What the exercise asks
Take every line in the entries that includes the word "minipage" and copy it.

Data extracts
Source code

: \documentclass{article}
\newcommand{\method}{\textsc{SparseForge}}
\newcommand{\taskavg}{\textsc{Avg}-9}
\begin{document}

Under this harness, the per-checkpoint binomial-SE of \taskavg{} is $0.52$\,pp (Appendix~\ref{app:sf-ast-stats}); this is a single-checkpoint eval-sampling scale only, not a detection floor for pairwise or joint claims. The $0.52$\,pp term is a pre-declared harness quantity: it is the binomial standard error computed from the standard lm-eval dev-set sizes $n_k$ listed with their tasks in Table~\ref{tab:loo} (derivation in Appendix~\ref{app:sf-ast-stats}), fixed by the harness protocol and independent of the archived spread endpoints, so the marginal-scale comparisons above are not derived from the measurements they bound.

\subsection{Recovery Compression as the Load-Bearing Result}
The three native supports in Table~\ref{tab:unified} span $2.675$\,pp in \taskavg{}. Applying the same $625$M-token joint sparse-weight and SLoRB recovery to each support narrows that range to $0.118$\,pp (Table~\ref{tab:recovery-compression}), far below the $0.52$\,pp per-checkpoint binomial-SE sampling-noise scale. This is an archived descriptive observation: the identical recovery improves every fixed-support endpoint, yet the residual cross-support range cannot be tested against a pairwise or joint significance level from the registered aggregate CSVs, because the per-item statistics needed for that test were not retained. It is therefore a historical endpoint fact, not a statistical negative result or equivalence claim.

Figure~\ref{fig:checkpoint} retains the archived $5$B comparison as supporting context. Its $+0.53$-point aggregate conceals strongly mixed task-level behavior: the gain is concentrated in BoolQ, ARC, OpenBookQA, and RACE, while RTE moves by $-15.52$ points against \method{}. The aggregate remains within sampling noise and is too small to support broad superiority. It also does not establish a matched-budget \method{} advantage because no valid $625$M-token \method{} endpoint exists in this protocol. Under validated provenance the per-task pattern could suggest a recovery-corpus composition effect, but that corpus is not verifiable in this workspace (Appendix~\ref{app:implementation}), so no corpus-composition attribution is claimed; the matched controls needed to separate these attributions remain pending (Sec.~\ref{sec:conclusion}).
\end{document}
* * *
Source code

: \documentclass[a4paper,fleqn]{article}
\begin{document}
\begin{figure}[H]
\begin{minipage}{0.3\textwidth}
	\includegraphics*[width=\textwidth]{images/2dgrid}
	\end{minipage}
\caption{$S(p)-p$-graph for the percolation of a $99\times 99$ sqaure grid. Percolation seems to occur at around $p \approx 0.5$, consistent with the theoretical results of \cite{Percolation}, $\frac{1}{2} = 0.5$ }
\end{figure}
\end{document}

Exercise solution
\begin{minipage}{0.3\textwidth}
	\end{minipage}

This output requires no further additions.